Anxiety is commonly described as a natural emotion that most people will experience at some point in their lives. It is that feeling of restlessness or nervousness before an important interview or when facing unknown situations. However, in some cases, this anxiety can take a more overwhelming turn, leading to what is known as an anxiety attack.
Having an anxiety attack can be a very confusing and debilitating experience, so it’s normal to wonder What does it mean to suffer an anxiety attack and what psychobiological explanations may be behind it?. In this article, we will explore this topic in detail, answering this question and offering you ways to deal with an anxiety attack.
What is an anxiety attack?
An anxiety attack, also known as a panic attack, is an overwhelming experience of intense anxiety and fear for no apparent reason or obvious trigger. During an anxiety attack, a person may feel a number of physical and emotional symptoms that can be frightening and debilitating. These symptoms can vary from person to person, but commonly include:
The duration of an anxiety attack is variable, usually peaking within the first 10-15 minutes, but some symptoms may persist longer. These episodes are often unpredictable and can occur at any time, which can cause sufferers to live in constant fear of their next occurrence.
Causes of an anxiety attack
Anxiety attacks can be triggered by a variety of factors, and it is often a combination of these that triggers this overwhelming experience. It is important to remember that these causes are usually highly individual and complex. What is a trigger for one person may not be a trigger for another. Some of the common causes of anxiety attacks include:
1. Genetic factors
There is evidence that anxiety may have a genetic basis. If you have a family history of anxiety or related disorders, you may be at higher risk of experiencing anxiety attacks.
2. Acute or chronic stress
Stress is a common trigger for anxiety attacks. The demands of everyday life, such as work, personal relationships, or financial problems, can increase the likelihood of having an anxiety attack.
3. Past traumas
Traumatic experiences, such as abuse, accidents, or violent events, can leave a deep mark on the mind and increase susceptibility to anxiety attacks.
4. Medical illnesses and mental health conditions
Some andMedical illnesses and mental disorders, such as thyroid disease, depression, or panic disorder can contribute to the occurrence of anxiety attacks.
5. Substance use
Substance abuse, such as alcohol or drugs, can trigger anxiety attacks or worsen symptoms in people prone to anxiety.

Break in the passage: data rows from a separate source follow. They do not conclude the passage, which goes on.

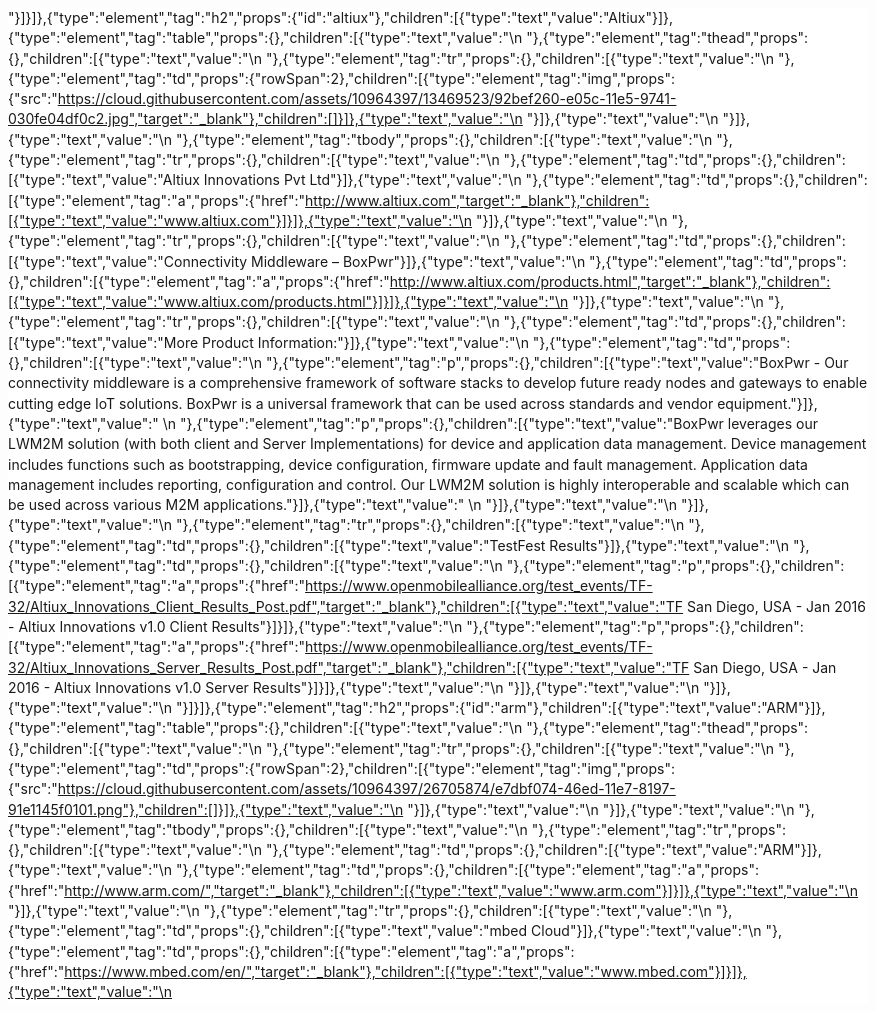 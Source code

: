 "}]}]},{"type":"element","tag":"h2","props":{"id":"altiux"},"children":[{"type":"text","value":"Altiux"}]},{"type":"element","tag":"table","props":{},"children":[{"type":"text","value":"\n  "},{"type":"element","tag":"thead","props":{},"children":[{"type":"text","value":"\n    "},{"type":"element","tag":"tr","props":{},"children":[{"type":"text","value":"\n      "},{"type":"element","tag":"td","props":{"rowSpan":2},"children":[{"type":"element","tag":"img","props":{"src":"https://cloud.githubusercontent.com/assets/10964397/13469523/92bef260-e05c-11e5-9741-030fe04df0c2.jpg","target":"_blank"},"children":[]}]},{"type":"text","value":"\n    "}]},{"type":"text","value":"\n  "}]},{"type":"text","value":"\n  "},{"type":"element","tag":"tbody","props":{},"children":[{"type":"text","value":"\n    "},{"type":"element","tag":"tr","props":{},"children":[{"type":"text","value":"\n      "},{"type":"element","tag":"td","props":{},"children":[{"type":"text","value":"Altiux Innovations Pvt Ltd"}]},{"type":"text","value":"\n      "},{"type":"element","tag":"td","props":{},"children":[{"type":"element","tag":"a","props":{"href":"http://www.altiux.com","target":"_blank"},"children":[{"type":"text","value":"www.altiux.com"}]}]},{"type":"text","value":"\n    "}]},{"type":"text","value":"\n    "},{"type":"element","tag":"tr","props":{},"children":[{"type":"text","value":"\n      "},{"type":"element","tag":"td","props":{},"children":[{"type":"text","value":"Connectivity Middleware – BoxPwr"}]},{"type":"text","value":"\n      "},{"type":"element","tag":"td","props":{},"children":[{"type":"element","tag":"a","props":{"href":"http://www.altiux.com/products.html","target":"_blank"},"children":[{"type":"text","value":"www.altiux.com/products.html"}]}]},{"type":"text","value":"\n    "}]},{"type":"text","value":"\n    "},{"type":"element","tag":"tr","props":{},"children":[{"type":"text","value":"\n      "},{"type":"element","tag":"td","props":{},"children":[{"type":"text","value":"More Product Information:"}]},{"type":"text","value":"\n      "},{"type":"element","tag":"td","props":{},"children":[{"type":"text","value":"\n        "},{"type":"element","tag":"p","props":{},"children":[{"type":"text","value":"BoxPwr - Our connectivity middleware is a comprehensive framework of software stacks to develop future ready nodes and gateways to enable cutting edge IoT solutions. BoxPwr is a universal framework that can be used across standards and vendor equipment."}]},{"type":"text","value":"  \n        "},{"type":"element","tag":"p","props":{},"children":[{"type":"text","value":"BoxPwr leverages our LWM2M solution (with both client and Server Implementations) for device and application data management. Device management includes functions such as bootstrapping, device configuration, firmware update and fault management. Application data management includes reporting, configuration and control. Our LWM2M solution is highly interoperable and scalable which can be used across various M2M applications."}]},{"type":"text","value":" \n      "}]},{"type":"text","value":"\n    "}]},{"type":"text","value":"\n    "},{"type":"element","tag":"tr","props":{},"children":[{"type":"text","value":"\n      "},{"type":"element","tag":"td","props":{},"children":[{"type":"text","value":"TestFest Results"}]},{"type":"text","value":"\n      "},{"type":"element","tag":"td","props":{},"children":[{"type":"text","value":"\n            "},{"type":"element","tag":"p","props":{},"children":[{"type":"element","tag":"a","props":{"href":"https://www.openmobilealliance.org/test_events/TF-32/Altiux_Innovations_Client_Results_Post.pdf","target":"_blank"},"children":[{"type":"text","value":"TF San Diego, USA - Jan 2016 - Altiux Innovations v1.0 Client Results"}]}]},{"type":"text","value":"\n            "},{"type":"element","tag":"p","props":{},"children":[{"type":"element","tag":"a","props":{"href":"https://www.openmobilealliance.org/test_events/TF-32/Altiux_Innovations_Server_Results_Post.pdf","target":"_blank"},"children":[{"type":"text","value":"TF San Diego, USA - Jan 2016 - Altiux Innovations v1.0 Server Results"}]}]},{"type":"text","value":"\n      "}]},{"type":"text","value":"\n    "}]},{"type":"text","value":"\n    "}]}]},{"type":"element","tag":"h2","props":{"id":"arm"},"children":[{"type":"text","value":"ARM"}]},{"type":"element","tag":"table","props":{},"children":[{"type":"text","value":"\n  "},{"type":"element","tag":"thead","props":{},"children":[{"type":"text","value":"\n    "},{"type":"element","tag":"tr","props":{},"children":[{"type":"text","value":"\n      "},{"type":"element","tag":"td","props":{"rowSpan":2},"children":[{"type":"element","tag":"img","props":{"src":"https://cloud.githubusercontent.com/assets/10964397/26705874/e7dbf074-46ed-11e7-8197-91e1145f0101.png"},"children":[]}]},{"type":"text","value":"\n    "}]},{"type":"text","value":"\n  "}]},{"type":"text","value":"\n  "},{"type":"element","tag":"tbody","props":{},"children":[{"type":"text","value":"\n    "},{"type":"element","tag":"tr","props":{},"children":[{"type":"text","value":"\n      "},{"type":"element","tag":"td","props":{},"children":[{"type":"text","value":"ARM"}]},{"type":"text","value":"\n      "},{"type":"element","tag":"td","props":{},"children":[{"type":"element","tag":"a","props":{"href":"http://www.arm.com/","target":"_blank"},"children":[{"type":"text","value":"www.arm.com"}]}]},{"type":"text","value":"\n    "}]},{"type":"text","value":"\n    "},{"type":"element","tag":"tr","props":{},"children":[{"type":"text","value":"\n      "},{"type":"element","tag":"td","props":{},"children":[{"type":"text","value":"mbed Cloud"}]},{"type":"text","value":"\n      "},{"type":"element","tag":"td","props":{},"children":[{"type":"element","tag":"a","props":{"href":"https://www.mbed.com/en/","target":"_blank"},"children":[{"type":"text","value":"www.mbed.com"}]}]},{"type":"text","value":"\n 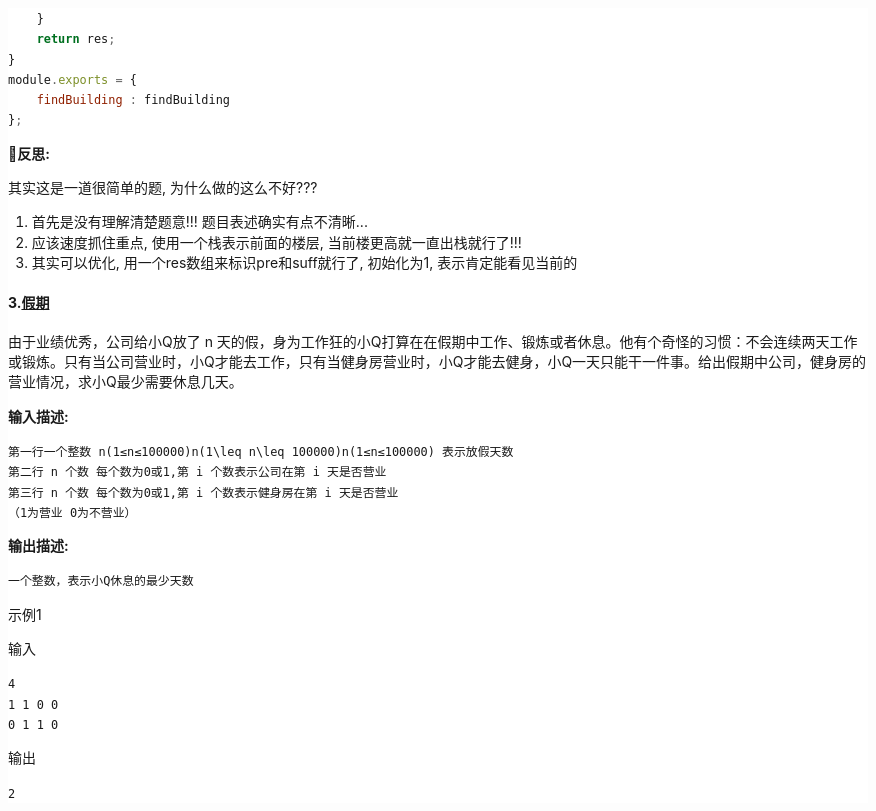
 ```js
    }
    return res;
}
module.exports = {
    findBuilding : findBuilding
};
```



**🌟反思:**

其实这是一道很简单的题, 为什么做的这么不好???

1. 首先是没有理解清楚题意!!!  题目表述确实有点不清晰...
2. 应该速度抓住重点, 使用一个栈表示前面的楼层, 当前楼更高就一直出栈就行了!!!
3. 其实可以优化, 用一个res数组来标识pre和suff就行了, 初始化为1, 表示肯定能看见当前的





#### 3.[假期](https://www.nowcoder.com/questionTerminal/7cd9a140387e455a972e8fea0e74be2c)



由于业绩优秀，公司给小Q放了 n 天的假，身为工作狂的小Q打算在在假期中工作、锻炼或者休息。他有个奇怪的习惯：不会连续两天工作或锻炼。只有当公司营业时，小Q才能去工作，只有当健身房营业时，小Q才能去健身，小Q一天只能干一件事。给出假期中公司，健身房的营业情况，求小Q最少需要休息几天。



**输入描述:**

```
第一行一个整数 n(1≤n≤100000)n(1\leq n\leq 100000)n(1≤n≤100000) 表示放假天数
第二行 n 个数 每个数为0或1,第 i 个数表示公司在第 i 天是否营业
第三行 n 个数 每个数为0或1,第 i 个数表示健身房在第 i 天是否营业
（1为营业 0为不营业）
```

**输出描述:**

```
一个整数，表示小Q休息的最少天数
```



示例1

输入

```
4
1 1 0 0
0 1 1 0
```

输出

```
2
```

How to deal with an anxiety attack
Facing an anxiety attack can be a challenging experience, but there are effective strategies that can help you deal with these episodes. It is important to remember that dealing with an anxiety attack takes time and practice. In conclusion, here are some tips that you can consider to deal with an anxiety attack:
1. Deep breathing
Practicing deep breathing can help you regain control during an anxiety attack. Inhale slowly through your nose, count to four, and then exhale slowly through your mouth. Repeat this process several times.
2. Focus on the present
A useful technique is to anchor your mind in the present. Describe out loud or in writing what you see around you, identify objects and colors. This can help you get out of the spiral of negative thoughts.
3. Progressive relaxation
Learn relaxation techniques, such as progressive muscle relaxation, which involve tensing and relaxing your muscles to release built-up tension.
4. Seek support
Don’t hesitate to talk to someone you trust during an anxiety attack. The simple action of sharing your feelings can be comforting and provide emotional support. As we have already mentioned before, do not hesitate to go to a mental health professional ; It’s okay if you can’t manage an anxiety attack on your own, it’s normal to need professional help.